One of the questions biologists try to answer is the presence of variance among individuals in populations. Why would variance in genetic composition or looks even be an issue? To make a long story short, it is not to far stretched to interpret natural selection as leading to evolution favoring a specific variant, or form of the population in question (in its most well known version “survival of the fittest” where the “fittest” form is one specific morphology or character). Assuming that that is the case, all other forms would be inferior and loose in the Darwinian battle between genes and gene combinations. Given wide distributions of species, or large differences in the environment species live in, the variance we actually see within species could quite easily be explained by different advantages to different gene variants in different parts of the environment. As an example, an Anthias from the Red sea would probably show some physiological difference to an Anthias from the same species from the Maldives, as the salt concentration of the Red sea is a good deal above that in the Maldives, selecting for adaptations to the different environmental situations in the two locations.
The problem is somewhat harder to explain when individuals of the same species but of widely different looks co-occur. An example of that is the widely varying color or pattern of some species of tube- building polychaete worms, such as the Christmas tree worms or the sabellid duster worms. These worms co-occur, often on the same coral head, with individuals of widely different colors or patterns. Why isn´t there one pattern that is the best, which all of them have?
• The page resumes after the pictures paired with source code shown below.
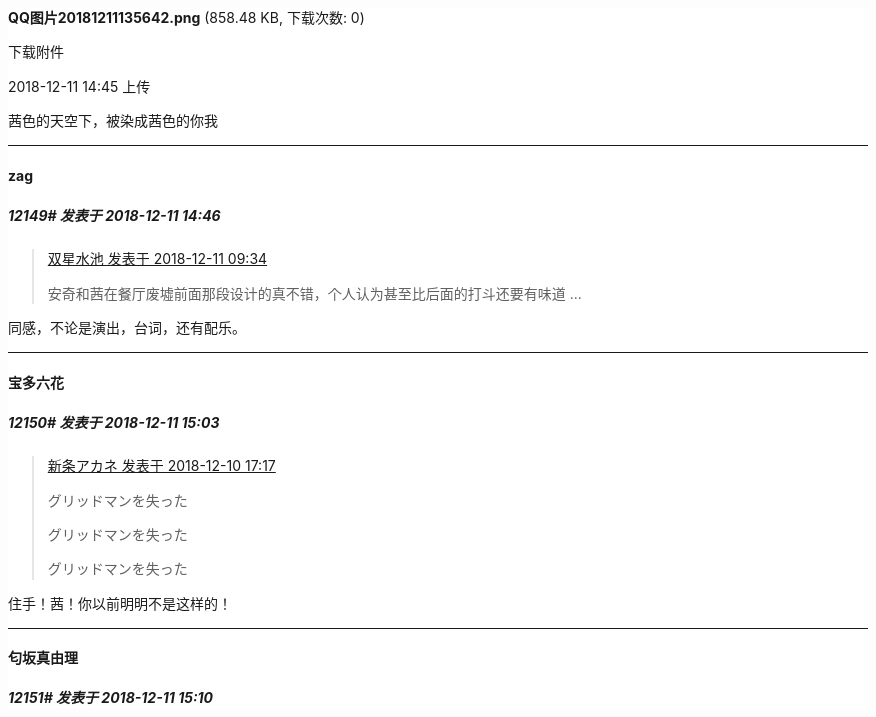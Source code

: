 
<strong>QQ图片20181211135642.png</strong> (858.48 KB, 下载次数: 0)

下载附件

2018-12-11 14:45 上传






茜色的天空下，被染成茜色的你我







*****

####  zag  
##### 12149#       发表于 2018-12-11 14:46



<blockquote><a href="httphttps://bbs.saraba1st.com/2b/forum.php?mod=redirect&amp;goto=findpost&amp;pid=41903535&amp;ptid=1527697" target="_blank">双星水池 发表于 2018-12-11 09:34</a>

安奇和茜在餐厅废墟前面那段设计的真不错，个人认为甚至比后面的打斗还要有味道 ...</blockquote>
同感，不论是演出，台词，还有配乐。







*****

####  宝多六花  
##### 12150#       发表于 2018-12-11 15:03



<blockquote><a href="httphttps://bbs.saraba1st.com/2b/forum.php?mod=redirect&amp;goto=findpost&amp;pid=41897390&amp;ptid=1527697" target="_blank">新条アカネ 发表于 2018-12-10 17:17</a>

グリッドマンを失った

グリッドマンを失った

グリッドマンを失った</blockquote>
住手！茜！你以前明明不是这样的！







*****

####  匂坂真由理  
##### 12151#       发表于 2018-12-11 15:10


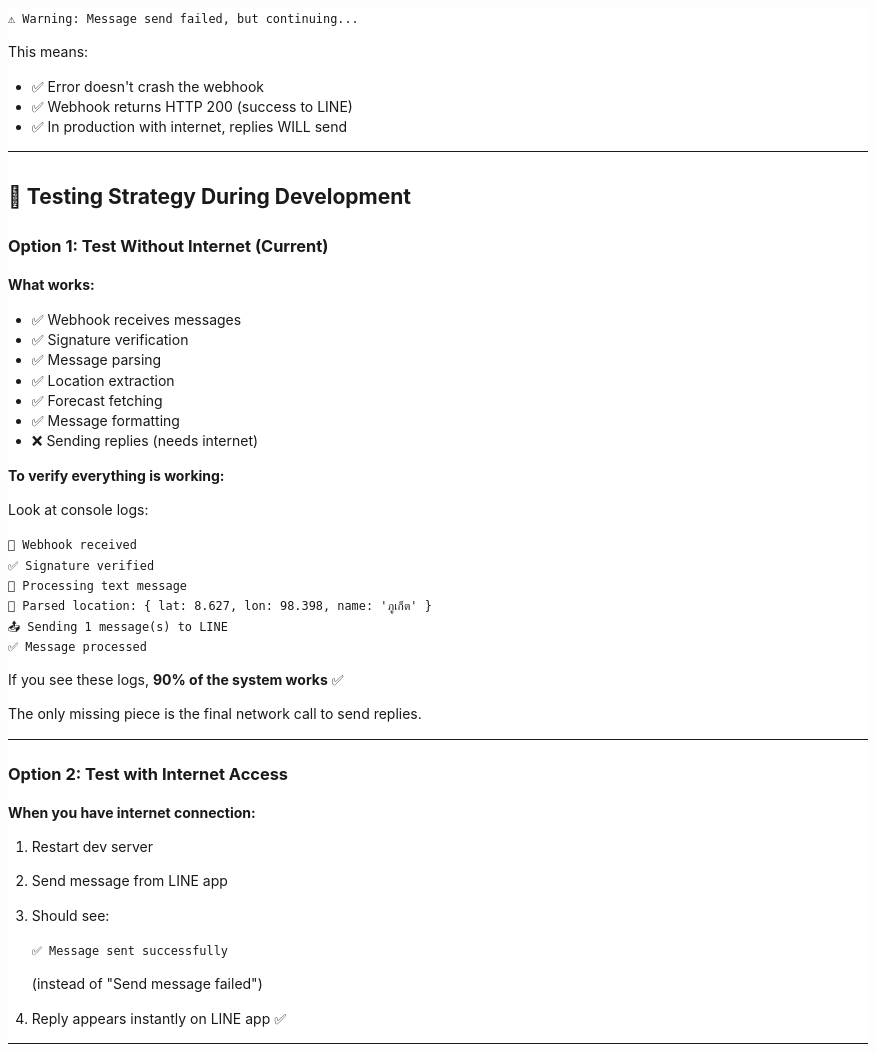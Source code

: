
 ```
⚠️ Warning: Message send failed, but continuing...
```

This means:
- ✅ Error doesn't crash the webhook
- ✅ Webhook returns HTTP 200 (success to LINE)
- ✅ In production with internet, replies WILL send

---

## 🧪 Testing Strategy During Development

### Option 1: Test Without Internet (Current)

**What works:**
- ✅ Webhook receives messages
- ✅ Signature verification
- ✅ Message parsing
- ✅ Location extraction
- ✅ Forecast fetching
- ✅ Message formatting
- ❌ Sending replies (needs internet)

**To verify everything is working:**

Look at console logs:
```
📨 Webhook received
✅ Signature verified
📝 Processing text message
📍 Parsed location: { lat: 8.627, lon: 98.398, name: 'ภูเก็ต' }
📤 Sending 1 message(s) to LINE
✅ Message processed
```

If you see these logs, **90% of the system works** ✅

The only missing piece is the final network call to send replies.

---

### Option 2: Test with Internet Access

**When you have internet connection:**

1. Restart dev server
2. Send message from LINE app
3. Should see:
   ```
   ✅ Message sent successfully
   ```
   (instead of "Send message failed")

4. Reply appears instantly on LINE app ✅

---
I guess, or at least I hope, that I am not the only one looking for a particular item, say a book, which I believed had a yellow cover, and couldn´t find that book even if I knew it was in the room I was looking in. After giving up, and probably uttering a few expletives, I found the book in plain sight, but with a red cover. This is a great example of the phenomenon of search image. One looks for a specific color or pattern, and in order to do so efficiently, all other colors or patterns are ignored. It is afterwards often hard to understand, or even believe that the red book was in plain sight all the time, but our signal detection capacities are pretty limited, leading us to focus on few signals and reducing noise from the surrounding. Predators seem to do that as well just in the same way I do when I search for books, and will often ignore rare colors or patterns to focus and be able to detect the more common ones. This means that predators will search for and target common forms and probably not even detect less common or rare variants. So, when an earlier common pattern has been depleted to low numbers, two things happen. First of all, individuals with a formerly rare pattern or color will have been able to reproduce freely, and increase in numbers. Second, the predator will change its search pattern, now looking for pattern that is now common. Such shifts in predator preference will then change selective forces over time, in a way that sometimes favors certain patterns and sometimes other patterns, ensuring that variance is kept in the population in question. In other words, the “fittest” will not have the same genetics over time, but will vary over time as predators shift preferences.